ダムの建設は電力や清潔な水を供給してくれるというメリットがある一方、社会や環境に必ずそのメリットを上回るような代価を求めることになる。『河川の危機』と題する世界自然基金の報告書よると、ダム建設による乱開発が世界の多くの名だたる河川に脅威を与え、その中でも中国の長江はすでに一刻の猶予もならない状況になっている。
BBCの中国版インターネット・ニュースが2004年6月22日に伝えたところによると、上記の報告書は、建設中のものも含めると中国のダムはすでに世界で一番数が多いと指摘している。建設中のものも含めると、その数は46にもなる長江に言及し、ダムの建設が長江一帯にある絶滅危惧種の繁殖に影響を与えていると述べている。
中国がダムを建設するのは、電力を供給してエネルギー不足を解決するということの他、「人間の力は自然に打ち勝つ」ということを誇示するためでもある。それゆえ、この数年来、中国の最高指導者は自分の徳や功績を自ら顕彰するために一連の巨大ダムを建設した。世界最大と言われる三峡ダムがそのよい例である。
それにしても、三峡ダムは中国の一般庶民のためにいったいどれほどの貢献をしてくれるというのだろうか。中国水利の最高権威は、三峡ダムの効果について疑問視しており、民衆にもたらす利益には限度があることを認めている。
上記の報告書では、世界の大型河川の半数以上でダム建設による生態環境への影響が出ており、また百万人以上の住民が移転を余儀なくされたとされている。
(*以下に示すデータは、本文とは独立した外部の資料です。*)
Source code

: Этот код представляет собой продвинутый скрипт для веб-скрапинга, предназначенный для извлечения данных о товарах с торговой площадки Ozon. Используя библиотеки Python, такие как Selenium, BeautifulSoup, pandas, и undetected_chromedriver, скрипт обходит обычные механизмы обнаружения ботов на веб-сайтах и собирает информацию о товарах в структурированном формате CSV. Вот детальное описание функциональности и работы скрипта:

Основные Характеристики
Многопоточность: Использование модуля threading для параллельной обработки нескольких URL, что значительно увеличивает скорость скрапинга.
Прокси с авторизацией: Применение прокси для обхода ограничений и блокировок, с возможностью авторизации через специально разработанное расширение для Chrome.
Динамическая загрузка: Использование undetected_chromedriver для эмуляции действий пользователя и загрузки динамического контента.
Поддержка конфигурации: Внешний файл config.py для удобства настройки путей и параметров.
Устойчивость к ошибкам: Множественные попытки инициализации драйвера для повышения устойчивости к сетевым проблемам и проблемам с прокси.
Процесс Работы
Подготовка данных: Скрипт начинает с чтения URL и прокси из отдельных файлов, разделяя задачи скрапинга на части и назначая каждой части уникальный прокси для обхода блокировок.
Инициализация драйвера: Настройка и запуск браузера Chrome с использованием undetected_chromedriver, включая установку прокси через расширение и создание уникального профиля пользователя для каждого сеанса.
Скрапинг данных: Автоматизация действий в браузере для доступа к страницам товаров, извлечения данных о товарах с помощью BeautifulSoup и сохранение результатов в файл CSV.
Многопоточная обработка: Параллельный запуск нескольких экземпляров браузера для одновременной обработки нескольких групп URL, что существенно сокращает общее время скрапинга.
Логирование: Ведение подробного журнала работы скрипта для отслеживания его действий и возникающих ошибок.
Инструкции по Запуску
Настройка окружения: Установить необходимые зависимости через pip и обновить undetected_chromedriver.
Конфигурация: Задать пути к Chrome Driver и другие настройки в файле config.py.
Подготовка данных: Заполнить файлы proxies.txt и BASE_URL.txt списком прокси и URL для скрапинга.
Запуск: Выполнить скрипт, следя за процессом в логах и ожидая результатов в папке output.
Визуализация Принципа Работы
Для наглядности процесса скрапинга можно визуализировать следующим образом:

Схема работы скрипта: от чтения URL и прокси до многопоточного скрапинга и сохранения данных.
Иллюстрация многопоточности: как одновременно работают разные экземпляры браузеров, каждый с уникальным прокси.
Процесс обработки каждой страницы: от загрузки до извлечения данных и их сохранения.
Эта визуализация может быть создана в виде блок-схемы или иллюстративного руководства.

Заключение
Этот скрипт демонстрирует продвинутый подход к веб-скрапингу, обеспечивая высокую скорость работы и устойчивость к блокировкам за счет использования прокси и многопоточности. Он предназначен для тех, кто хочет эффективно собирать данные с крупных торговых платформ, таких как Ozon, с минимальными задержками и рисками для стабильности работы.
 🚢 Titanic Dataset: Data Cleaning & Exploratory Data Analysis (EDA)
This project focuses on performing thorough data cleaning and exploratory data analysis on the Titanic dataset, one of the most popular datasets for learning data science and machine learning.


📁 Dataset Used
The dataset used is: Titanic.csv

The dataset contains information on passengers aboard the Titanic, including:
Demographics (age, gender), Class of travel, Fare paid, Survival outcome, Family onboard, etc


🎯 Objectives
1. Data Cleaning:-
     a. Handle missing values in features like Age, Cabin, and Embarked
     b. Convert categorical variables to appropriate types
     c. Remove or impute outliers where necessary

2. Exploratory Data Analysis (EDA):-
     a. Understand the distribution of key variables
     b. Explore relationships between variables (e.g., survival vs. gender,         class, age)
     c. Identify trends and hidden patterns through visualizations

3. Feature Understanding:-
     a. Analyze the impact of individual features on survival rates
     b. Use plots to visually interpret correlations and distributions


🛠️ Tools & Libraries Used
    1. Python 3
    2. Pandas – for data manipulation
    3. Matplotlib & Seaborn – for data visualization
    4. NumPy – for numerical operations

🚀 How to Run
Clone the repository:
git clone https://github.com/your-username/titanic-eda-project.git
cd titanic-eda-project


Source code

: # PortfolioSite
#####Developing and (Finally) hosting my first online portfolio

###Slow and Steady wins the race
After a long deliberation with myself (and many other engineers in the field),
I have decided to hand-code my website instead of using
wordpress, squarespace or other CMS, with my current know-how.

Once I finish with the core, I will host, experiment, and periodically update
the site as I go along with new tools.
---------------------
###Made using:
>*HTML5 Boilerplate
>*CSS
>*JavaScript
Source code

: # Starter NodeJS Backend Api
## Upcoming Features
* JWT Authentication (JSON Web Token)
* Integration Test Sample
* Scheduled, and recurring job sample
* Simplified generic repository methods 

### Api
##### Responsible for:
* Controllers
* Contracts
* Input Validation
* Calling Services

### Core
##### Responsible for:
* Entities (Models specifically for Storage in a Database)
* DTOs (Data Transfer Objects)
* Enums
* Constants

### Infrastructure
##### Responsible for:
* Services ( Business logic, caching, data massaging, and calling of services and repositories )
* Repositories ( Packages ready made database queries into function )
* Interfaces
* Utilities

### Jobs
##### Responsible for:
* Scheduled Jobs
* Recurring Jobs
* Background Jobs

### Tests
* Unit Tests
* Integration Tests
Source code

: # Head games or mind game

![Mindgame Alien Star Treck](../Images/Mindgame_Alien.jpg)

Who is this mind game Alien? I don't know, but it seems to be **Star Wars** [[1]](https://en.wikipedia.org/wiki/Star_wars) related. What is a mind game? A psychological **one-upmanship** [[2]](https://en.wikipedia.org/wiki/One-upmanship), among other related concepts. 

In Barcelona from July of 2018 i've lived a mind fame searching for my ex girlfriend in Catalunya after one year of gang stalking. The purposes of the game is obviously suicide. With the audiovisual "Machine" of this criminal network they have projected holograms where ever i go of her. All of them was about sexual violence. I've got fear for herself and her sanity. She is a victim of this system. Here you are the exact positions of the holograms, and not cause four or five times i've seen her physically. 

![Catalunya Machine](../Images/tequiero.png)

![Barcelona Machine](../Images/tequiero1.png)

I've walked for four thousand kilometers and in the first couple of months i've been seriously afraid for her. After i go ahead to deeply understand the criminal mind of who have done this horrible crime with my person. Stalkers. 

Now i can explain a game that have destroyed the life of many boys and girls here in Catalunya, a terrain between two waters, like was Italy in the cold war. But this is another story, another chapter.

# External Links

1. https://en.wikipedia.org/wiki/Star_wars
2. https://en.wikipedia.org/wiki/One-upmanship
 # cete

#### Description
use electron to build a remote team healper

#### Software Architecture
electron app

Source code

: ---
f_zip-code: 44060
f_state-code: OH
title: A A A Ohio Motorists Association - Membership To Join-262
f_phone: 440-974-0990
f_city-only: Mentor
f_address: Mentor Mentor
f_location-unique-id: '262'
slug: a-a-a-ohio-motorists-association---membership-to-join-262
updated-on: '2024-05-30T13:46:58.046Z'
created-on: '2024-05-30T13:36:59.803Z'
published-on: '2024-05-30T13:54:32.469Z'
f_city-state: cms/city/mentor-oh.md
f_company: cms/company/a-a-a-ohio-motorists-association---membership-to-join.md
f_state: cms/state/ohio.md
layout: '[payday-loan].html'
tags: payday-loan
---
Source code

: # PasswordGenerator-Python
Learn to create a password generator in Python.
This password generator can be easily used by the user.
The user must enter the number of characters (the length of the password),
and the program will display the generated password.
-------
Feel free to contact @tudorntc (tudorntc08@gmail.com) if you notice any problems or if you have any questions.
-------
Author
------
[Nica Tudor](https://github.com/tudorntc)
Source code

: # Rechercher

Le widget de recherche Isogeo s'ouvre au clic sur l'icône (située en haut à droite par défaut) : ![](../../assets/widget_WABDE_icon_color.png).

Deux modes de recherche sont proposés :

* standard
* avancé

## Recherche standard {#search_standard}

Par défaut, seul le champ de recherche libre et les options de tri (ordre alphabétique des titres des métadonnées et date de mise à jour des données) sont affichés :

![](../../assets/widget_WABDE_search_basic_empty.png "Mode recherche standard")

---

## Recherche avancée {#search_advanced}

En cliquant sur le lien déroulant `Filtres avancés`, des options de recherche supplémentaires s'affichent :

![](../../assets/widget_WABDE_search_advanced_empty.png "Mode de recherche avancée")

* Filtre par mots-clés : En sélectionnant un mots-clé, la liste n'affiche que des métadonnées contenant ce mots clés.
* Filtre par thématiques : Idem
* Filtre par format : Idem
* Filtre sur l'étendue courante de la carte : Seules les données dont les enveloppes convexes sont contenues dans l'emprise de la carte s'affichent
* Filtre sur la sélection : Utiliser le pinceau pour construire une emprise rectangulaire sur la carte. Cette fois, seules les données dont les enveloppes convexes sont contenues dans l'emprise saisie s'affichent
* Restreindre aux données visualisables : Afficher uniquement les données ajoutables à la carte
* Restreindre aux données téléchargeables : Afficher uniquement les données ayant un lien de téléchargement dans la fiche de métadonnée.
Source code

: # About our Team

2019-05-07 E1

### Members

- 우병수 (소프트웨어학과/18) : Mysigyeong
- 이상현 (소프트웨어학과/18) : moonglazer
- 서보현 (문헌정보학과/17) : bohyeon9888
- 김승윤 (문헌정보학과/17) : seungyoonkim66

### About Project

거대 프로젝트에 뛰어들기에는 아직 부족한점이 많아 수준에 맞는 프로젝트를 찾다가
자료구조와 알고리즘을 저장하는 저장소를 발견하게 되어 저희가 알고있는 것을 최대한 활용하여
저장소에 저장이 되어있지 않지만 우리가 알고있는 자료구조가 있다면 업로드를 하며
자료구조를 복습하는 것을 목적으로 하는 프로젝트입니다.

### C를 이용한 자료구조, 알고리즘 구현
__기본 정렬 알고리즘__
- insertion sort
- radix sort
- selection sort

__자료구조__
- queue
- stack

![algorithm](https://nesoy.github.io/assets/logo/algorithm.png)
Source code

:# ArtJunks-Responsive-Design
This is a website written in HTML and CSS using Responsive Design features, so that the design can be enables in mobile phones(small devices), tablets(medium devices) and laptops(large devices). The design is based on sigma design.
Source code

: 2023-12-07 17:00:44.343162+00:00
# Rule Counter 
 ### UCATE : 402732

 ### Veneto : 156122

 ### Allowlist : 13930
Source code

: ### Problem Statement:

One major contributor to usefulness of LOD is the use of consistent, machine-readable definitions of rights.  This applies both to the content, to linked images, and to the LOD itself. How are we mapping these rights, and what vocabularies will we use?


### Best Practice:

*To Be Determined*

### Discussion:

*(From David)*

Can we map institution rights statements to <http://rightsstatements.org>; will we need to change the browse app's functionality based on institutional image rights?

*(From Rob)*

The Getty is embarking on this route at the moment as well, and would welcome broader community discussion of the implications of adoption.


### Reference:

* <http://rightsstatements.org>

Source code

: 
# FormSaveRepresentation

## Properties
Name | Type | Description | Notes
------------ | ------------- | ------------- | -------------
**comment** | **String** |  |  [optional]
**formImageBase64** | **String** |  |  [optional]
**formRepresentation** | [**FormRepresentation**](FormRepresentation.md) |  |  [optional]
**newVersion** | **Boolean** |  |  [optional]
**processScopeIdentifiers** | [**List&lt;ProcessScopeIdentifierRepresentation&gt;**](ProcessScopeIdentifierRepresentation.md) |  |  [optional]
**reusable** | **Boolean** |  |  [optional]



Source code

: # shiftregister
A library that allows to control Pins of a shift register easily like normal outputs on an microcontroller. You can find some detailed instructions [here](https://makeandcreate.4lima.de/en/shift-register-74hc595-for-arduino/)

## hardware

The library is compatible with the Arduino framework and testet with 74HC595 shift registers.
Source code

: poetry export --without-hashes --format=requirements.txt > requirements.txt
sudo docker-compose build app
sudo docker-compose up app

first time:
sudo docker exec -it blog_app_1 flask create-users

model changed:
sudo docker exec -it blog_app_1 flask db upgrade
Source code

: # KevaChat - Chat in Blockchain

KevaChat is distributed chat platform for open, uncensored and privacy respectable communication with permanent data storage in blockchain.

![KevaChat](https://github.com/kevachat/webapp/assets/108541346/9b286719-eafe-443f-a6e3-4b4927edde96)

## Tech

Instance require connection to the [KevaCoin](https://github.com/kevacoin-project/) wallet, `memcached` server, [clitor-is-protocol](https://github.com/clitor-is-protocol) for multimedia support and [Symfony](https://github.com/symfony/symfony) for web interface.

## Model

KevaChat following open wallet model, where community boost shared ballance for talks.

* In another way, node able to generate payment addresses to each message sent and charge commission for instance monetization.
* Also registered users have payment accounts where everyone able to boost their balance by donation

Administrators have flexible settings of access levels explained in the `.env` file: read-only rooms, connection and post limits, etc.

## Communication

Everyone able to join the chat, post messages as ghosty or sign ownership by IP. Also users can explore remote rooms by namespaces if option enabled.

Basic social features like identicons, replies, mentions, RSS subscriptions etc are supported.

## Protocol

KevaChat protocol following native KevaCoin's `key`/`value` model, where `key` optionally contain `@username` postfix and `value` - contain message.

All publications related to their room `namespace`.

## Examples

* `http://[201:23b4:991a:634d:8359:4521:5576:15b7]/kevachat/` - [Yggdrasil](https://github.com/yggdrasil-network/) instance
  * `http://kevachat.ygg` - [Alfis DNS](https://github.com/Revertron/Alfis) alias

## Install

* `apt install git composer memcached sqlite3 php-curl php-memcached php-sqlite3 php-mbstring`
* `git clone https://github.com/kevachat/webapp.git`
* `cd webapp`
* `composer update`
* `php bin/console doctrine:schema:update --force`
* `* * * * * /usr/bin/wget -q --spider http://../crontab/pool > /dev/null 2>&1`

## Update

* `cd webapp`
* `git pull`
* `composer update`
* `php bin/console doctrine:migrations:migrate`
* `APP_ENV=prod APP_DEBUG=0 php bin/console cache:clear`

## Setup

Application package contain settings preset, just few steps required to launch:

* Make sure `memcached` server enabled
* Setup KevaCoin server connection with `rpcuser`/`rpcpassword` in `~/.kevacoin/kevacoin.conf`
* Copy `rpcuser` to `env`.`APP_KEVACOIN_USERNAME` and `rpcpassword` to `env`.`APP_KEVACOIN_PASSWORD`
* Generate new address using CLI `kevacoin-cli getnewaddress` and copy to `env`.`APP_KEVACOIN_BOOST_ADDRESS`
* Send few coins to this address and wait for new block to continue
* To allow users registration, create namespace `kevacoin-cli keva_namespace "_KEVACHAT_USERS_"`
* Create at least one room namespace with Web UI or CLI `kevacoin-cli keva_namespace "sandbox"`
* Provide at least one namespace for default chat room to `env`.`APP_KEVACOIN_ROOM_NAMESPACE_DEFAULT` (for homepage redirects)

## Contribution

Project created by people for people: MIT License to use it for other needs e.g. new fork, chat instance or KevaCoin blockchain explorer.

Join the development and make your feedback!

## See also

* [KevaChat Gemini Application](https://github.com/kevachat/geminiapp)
さらに、中国が現在計画中の、ミャンマーや、タイに注ぐ怒江に16基のダムが完成すれば、環境に壊滅的な影響を与えることになると指摘し、この計画には慎重を期するように中国政府に助言している。
上記の報告書によれば、中国の長江のほか、南アフリカのラプラタ川や中東のチグリス川およびユーフラテス川など21の著名な河川にも危機が迫っているという。